=== EXERCISE OBJECTIVE ===
Transcribe the data in full, keeping each line exactly as it appears.

=== STUDY MATERIAL ===
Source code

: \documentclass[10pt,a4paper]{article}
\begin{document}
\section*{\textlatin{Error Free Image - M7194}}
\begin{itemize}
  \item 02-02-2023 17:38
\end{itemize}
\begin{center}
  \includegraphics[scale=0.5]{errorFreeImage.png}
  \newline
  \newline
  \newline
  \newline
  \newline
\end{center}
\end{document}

=== RESPONSE AREA ===
Source code

: \documentclass[10pt,a4paper]{article}
\begin{document}
\section*{\textlatin{Error Free Image - M7194}}
\begin{itemize}
  \item 02-02-2023 17:38
\end{itemize}
\begin{center}
  \includegraphics[scale=0.5]{errorFreeImage.png}
  \newline
  \newline
  \newline
  \newline
  \newline
\end{center}
\end{document}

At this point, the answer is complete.